沖縄出身HAL.が終戦記念日に非戦賛歌…新曲「名もなき祈り」を世界配信!外国大使館も賛同

終戦記念日に新曲「名もなき祈り」を世界配信するHAL.

沖縄出身のアーティスト・HAL.が81回目の終戦記念日である8月15日に、新曲「名もなき祈り」を世界配信開始する。「分断のない世界への祈り」をテーマに制作された楽曲で、HAL.は「私は“非戦を担う社会派アーティスト”として歌い続けます」と話している。

「名もなき祈り」は、国や民族、宗教、思想の違いによって対立や分断が深まる現代において、「人と人が理解し合い、誰も敵にしない未来を選択する」という強い願いを込めて制作された。

「名もなき祈り」を通して、非戦・平和に対する想いを世界各国へ届ける本プロジェクトも開始。すでにその一環として、各国の駐日外国大使館に対し同曲およびHAL.の非戦に対する思いを送り、平和メッセージの提供を依頼している。

最終的に150カ国以上のすべての駐日大使から平和メッセージを受けとることを目指しており、これまでブルキナファソをはじめ、すでに3カ国から正式に、新曲への賛同と平和のメッセージが寄せられた。

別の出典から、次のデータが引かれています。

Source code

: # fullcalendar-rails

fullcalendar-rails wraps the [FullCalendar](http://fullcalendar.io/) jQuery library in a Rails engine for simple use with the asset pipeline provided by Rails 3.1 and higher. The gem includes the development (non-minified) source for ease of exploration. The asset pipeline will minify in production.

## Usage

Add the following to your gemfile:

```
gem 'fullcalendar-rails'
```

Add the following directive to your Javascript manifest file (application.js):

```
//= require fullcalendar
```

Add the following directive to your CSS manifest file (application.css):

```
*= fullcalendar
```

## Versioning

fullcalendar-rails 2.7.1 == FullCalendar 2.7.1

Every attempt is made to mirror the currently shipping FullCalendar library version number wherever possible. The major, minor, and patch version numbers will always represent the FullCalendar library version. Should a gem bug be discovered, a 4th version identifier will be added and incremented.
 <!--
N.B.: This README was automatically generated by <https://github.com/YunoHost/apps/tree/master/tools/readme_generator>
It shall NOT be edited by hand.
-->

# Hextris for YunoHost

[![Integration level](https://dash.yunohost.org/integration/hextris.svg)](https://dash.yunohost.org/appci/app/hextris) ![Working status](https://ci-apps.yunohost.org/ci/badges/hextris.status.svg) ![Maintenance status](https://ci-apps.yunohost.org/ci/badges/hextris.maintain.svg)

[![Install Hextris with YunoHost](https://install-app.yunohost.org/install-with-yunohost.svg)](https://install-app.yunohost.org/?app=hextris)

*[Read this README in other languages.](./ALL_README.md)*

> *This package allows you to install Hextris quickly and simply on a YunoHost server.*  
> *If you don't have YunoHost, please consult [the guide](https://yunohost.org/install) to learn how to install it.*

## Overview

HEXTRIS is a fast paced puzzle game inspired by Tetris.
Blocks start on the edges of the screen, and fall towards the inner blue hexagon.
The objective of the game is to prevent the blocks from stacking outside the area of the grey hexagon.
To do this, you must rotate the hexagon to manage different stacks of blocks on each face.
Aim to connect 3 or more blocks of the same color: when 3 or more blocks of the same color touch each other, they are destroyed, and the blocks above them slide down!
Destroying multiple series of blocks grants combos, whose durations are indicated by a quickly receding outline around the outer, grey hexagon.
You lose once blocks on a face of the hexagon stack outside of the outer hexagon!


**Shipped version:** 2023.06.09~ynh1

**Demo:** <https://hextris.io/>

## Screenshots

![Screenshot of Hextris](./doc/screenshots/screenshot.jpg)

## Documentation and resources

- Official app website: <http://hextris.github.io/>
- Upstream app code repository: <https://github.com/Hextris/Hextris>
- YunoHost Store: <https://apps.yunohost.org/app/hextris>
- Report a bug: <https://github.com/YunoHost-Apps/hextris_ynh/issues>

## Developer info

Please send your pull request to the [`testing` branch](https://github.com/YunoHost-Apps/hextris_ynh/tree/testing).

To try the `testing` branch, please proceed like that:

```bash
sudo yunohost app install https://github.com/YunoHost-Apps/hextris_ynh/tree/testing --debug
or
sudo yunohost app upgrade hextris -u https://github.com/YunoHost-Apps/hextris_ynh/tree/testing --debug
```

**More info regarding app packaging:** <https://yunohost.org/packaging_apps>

15日にリリースされる同曲はiTunes、Apple Music、Spotify、Amazon Musicほか25サイトで配信予定。

◆HAL.のコメント 

私は1968年、アメリカ統治下の「琉球政府」の時代、沖縄に生まれました。街には米兵が行き交い、育ったコザの町には戦後の傷痕とアメリカの名残が色濃く残っていました。戦争を体験した祖父母は、敗戦国の住人として数えきれない偏見と困難に耐え抜きました。その姿を見て育った私は、語られぬ痛みと、忘れ去られそうになる記憶を心に刻みました。やがて音楽が私を救いました。怒りの代わりにギターを手にし、絶望の代わりに歌を選びました。フェンスの向こうに届くことを願いながら、自由と祈りを旋律に託しました。本土復帰後も、沖縄に存在し続ける米軍基地を目の前にしながら、私は問い続けてきました。「戦うことで、人は何を得て、何を失うのか。」だからこそ、今ここに宣言します。私は戦わない。誰も敵にしない。そして、誰も殺さない。非戦とは、弱さではなく強さです。それは祈りではなく、態度であり、生き方そのものです。「誰の命も奪わない」という、人間としての選択なのです。ボブ・ディランが歌で時代を揺さぶったように、私は“非戦を担う社会派アーティスト”として歌い続けます。未来に残すべきものは、戦いの記憶ではなく、平和の旋律です。この思いが国境を越え、世界中の人々と共鳴していくことを願っています。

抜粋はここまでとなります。